◆ Supplied entries
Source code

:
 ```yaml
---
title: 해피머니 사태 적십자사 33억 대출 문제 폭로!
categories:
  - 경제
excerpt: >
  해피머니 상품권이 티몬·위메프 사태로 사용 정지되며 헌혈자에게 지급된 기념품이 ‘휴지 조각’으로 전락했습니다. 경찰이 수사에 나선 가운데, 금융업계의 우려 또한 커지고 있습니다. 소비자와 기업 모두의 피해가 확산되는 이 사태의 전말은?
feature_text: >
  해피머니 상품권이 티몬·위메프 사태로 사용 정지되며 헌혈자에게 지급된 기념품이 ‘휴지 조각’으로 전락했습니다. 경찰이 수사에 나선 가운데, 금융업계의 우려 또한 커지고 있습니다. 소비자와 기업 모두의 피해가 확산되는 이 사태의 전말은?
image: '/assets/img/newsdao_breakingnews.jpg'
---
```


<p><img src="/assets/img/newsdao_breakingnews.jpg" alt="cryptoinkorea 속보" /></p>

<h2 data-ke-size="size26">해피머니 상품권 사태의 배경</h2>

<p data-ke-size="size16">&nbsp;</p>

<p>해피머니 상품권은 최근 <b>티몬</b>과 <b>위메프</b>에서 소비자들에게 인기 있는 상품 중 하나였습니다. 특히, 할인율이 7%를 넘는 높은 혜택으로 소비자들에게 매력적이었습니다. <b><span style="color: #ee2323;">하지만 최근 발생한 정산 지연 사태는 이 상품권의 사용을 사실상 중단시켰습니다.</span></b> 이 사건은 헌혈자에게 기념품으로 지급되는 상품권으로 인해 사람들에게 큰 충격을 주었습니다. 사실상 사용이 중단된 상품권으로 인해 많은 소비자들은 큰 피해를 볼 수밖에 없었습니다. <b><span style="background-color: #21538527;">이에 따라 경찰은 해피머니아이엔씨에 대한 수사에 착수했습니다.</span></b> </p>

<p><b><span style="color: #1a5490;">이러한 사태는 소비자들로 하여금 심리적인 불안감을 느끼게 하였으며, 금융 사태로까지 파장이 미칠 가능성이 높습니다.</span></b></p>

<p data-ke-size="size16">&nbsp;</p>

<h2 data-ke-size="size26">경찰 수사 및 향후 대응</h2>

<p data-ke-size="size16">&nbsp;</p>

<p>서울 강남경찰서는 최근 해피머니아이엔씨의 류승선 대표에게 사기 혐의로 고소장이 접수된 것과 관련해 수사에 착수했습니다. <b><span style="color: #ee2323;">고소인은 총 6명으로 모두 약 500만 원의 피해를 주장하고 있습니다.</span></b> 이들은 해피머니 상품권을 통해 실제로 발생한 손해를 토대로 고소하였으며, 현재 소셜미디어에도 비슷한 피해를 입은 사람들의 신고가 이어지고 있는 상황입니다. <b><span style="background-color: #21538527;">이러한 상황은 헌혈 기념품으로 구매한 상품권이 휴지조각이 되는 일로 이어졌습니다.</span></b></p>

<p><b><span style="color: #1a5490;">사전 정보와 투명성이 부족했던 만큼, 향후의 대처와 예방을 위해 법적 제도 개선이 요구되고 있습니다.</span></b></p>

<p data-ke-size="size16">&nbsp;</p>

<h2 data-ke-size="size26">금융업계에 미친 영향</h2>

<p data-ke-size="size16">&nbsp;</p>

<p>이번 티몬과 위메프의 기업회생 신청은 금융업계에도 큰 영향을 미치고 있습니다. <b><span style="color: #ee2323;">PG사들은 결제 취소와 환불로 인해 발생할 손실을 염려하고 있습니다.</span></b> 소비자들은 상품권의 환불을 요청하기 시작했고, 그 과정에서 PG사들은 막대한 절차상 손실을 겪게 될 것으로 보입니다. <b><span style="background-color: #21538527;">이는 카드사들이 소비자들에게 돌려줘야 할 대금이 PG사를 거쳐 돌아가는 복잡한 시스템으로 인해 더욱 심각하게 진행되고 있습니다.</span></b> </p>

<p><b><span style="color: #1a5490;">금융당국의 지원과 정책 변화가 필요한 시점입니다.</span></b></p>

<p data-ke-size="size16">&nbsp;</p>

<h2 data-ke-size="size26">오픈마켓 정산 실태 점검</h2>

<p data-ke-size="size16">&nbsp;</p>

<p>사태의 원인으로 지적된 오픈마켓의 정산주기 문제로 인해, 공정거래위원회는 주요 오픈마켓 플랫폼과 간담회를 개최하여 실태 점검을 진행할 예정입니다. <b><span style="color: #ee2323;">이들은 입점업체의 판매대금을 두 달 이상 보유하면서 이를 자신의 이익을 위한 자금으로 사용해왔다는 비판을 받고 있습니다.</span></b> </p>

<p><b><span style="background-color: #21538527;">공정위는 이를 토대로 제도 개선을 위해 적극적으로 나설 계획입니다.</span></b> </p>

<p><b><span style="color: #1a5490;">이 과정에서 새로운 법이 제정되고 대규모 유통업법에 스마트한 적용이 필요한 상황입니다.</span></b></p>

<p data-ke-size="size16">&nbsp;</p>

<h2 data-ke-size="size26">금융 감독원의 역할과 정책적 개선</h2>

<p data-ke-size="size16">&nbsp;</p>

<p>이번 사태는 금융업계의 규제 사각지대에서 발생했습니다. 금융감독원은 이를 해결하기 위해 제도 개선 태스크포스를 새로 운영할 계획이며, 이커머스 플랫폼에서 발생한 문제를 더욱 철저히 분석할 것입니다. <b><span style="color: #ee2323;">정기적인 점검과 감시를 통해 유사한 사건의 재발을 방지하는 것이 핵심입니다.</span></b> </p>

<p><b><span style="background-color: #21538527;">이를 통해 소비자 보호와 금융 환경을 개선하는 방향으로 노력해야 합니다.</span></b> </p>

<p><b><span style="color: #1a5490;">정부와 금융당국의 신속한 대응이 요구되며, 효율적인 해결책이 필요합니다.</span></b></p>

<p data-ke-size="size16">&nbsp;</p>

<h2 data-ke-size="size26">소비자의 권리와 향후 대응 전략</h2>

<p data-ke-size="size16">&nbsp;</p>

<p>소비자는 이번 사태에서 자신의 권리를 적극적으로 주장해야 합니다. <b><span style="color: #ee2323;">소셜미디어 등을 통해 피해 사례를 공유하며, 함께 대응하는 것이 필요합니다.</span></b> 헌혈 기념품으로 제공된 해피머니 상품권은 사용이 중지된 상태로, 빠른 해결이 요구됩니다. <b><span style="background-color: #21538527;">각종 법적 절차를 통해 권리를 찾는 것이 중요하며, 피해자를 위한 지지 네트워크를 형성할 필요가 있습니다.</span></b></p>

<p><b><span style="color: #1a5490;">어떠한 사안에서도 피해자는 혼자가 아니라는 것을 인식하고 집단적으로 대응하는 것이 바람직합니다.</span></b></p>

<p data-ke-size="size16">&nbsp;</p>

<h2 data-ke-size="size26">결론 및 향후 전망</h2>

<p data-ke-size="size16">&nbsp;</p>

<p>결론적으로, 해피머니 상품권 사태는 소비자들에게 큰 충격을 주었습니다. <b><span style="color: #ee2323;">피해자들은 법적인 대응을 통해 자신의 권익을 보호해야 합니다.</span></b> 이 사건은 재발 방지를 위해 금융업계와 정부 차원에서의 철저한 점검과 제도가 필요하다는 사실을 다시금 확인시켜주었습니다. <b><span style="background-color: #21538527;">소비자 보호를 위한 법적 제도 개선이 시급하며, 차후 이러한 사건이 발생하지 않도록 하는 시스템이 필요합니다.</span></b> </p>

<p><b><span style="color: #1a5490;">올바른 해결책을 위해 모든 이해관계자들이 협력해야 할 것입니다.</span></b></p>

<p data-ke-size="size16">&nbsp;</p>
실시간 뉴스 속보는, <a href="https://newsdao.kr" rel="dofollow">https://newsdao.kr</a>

◆ Directions
Scan the material above and copy every line that holds the string "것입니다".

◆ Task result
<p>이번 사태는 금융업계의 규제 사각지대에서 발생했습니다. 금융감독원은 이를 해결하기 위해 제도 개선 태스크포스를 새로 운영할 계획이며, 이커머스 플랫폼에서 발생한 문제를 더욱 철저히 분석할 것입니다. <b><span style="color: #ee2323;">정기적인 점검과 감시를 통해 유사한 사건의 재발을 방지하는 것이 핵심입니다.</span></b> </p>
<p><b><span style="color: #1a5490;">올바른 해결책을 위해 모든 이해관계자들이 협력해야 할 것입니다.</span></b></p>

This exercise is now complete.